• [Exercise objective] Stop after the line with "1. **Use Windows Stable Mode**"; until then, please copy every line of the records word for word from the first.

• [Collected data]
○ ○ ○ ○ ○

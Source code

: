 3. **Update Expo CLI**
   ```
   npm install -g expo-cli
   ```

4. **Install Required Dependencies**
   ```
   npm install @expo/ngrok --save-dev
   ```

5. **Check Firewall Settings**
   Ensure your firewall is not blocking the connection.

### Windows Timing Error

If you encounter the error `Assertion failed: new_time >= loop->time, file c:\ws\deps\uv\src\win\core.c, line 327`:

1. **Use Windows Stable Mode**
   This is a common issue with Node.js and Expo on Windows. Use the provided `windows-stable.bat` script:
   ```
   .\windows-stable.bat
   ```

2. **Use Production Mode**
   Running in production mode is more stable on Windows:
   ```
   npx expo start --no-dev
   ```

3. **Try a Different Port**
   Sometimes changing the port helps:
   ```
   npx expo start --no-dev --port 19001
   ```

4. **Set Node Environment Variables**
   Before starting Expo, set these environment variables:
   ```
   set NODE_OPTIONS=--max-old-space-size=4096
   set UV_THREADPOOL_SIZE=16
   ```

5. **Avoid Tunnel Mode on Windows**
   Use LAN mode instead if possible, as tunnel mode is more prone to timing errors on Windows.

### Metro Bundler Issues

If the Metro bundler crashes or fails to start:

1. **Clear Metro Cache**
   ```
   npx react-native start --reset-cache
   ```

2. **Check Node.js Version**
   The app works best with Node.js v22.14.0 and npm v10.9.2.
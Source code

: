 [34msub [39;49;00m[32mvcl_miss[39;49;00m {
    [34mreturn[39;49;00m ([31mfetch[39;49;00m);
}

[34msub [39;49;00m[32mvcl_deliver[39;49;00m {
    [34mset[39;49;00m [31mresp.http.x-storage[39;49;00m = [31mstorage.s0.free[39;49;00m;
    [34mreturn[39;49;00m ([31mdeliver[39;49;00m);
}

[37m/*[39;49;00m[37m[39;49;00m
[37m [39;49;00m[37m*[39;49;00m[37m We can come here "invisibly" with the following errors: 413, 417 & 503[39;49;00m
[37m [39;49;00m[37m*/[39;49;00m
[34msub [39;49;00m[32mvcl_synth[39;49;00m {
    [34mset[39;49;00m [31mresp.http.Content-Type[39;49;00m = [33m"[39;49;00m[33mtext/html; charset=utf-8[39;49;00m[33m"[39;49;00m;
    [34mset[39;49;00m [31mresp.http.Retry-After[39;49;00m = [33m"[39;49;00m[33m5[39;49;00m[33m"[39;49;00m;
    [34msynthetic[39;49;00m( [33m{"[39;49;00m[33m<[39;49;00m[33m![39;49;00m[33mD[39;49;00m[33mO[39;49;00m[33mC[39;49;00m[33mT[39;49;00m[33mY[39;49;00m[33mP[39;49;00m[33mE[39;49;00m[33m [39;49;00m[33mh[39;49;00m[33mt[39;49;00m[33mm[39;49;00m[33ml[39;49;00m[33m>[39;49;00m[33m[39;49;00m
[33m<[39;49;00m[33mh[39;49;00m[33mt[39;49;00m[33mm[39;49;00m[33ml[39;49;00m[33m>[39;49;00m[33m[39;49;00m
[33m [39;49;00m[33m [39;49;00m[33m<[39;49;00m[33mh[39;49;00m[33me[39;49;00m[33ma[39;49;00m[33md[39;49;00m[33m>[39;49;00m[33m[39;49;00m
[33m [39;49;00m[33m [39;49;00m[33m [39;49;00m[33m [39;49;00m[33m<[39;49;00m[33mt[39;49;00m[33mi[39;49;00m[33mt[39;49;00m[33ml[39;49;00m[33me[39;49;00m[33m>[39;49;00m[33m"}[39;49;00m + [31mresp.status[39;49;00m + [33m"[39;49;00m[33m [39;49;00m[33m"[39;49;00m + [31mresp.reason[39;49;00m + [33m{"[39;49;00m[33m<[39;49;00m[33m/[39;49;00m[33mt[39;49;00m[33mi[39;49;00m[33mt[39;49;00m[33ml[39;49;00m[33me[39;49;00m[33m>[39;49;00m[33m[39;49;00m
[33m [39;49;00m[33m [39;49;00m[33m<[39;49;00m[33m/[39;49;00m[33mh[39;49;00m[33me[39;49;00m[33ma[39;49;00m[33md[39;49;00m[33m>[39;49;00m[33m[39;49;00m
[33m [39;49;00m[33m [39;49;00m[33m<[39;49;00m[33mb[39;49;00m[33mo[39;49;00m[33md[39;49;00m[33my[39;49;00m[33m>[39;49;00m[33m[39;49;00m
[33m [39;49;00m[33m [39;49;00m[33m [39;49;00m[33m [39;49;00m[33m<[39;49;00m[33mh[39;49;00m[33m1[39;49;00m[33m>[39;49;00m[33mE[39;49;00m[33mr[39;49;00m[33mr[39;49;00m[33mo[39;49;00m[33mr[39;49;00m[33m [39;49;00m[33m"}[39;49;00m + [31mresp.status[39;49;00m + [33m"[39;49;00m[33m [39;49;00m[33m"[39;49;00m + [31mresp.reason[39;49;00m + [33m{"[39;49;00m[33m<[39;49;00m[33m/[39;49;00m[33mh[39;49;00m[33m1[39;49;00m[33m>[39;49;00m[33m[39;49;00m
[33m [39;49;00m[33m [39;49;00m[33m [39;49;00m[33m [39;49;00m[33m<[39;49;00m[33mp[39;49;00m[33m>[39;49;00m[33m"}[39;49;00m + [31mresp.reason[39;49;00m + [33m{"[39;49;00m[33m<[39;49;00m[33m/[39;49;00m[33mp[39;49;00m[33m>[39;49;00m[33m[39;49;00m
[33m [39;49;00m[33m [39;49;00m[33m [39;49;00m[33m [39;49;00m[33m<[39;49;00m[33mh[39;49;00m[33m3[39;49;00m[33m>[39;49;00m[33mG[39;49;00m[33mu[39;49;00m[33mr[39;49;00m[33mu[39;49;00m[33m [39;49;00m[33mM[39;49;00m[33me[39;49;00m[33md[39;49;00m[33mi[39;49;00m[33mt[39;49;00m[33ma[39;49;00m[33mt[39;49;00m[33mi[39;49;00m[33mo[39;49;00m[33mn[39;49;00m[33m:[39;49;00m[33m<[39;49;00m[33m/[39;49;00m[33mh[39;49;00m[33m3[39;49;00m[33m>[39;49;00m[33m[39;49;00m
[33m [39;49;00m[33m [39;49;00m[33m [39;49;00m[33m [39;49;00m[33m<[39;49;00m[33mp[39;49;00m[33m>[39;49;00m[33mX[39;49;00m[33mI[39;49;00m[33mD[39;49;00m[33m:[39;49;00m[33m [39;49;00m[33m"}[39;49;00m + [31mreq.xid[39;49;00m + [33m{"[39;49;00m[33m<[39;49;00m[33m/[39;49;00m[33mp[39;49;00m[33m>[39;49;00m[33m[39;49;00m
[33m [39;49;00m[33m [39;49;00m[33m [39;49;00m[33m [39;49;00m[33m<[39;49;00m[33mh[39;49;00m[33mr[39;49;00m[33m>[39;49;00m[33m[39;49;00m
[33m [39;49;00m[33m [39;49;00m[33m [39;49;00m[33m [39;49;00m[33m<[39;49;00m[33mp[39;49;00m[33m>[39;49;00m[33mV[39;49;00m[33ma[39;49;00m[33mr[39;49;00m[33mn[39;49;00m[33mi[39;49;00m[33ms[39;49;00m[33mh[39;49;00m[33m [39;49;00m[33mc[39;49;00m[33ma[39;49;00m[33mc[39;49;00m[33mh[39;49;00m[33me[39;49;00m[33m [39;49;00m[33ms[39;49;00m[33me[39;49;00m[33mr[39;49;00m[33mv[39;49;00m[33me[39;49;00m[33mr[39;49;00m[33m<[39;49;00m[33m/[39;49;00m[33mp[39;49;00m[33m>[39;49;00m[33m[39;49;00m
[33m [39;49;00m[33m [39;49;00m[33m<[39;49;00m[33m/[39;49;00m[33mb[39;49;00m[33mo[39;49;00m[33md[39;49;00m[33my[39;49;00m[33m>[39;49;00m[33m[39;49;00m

○ ○ ○ ○ ○

• [Response to this task]
Source code

: 3. **Update Expo CLI**
   ```
   npm install -g expo-cli
   ```

4. **Install Required Dependencies**
   ```
   npm install @expo/ngrok --save-dev
   ```

5. **Check Firewall Settings**
   Ensure your firewall is not blocking the connection.

### Windows Timing Error

If you encounter the error `Assertion failed: new_time >= loop->time, file c:\ws\deps\uv\src\win\core.c, line 327`:

1. **Use Windows Stable Mode**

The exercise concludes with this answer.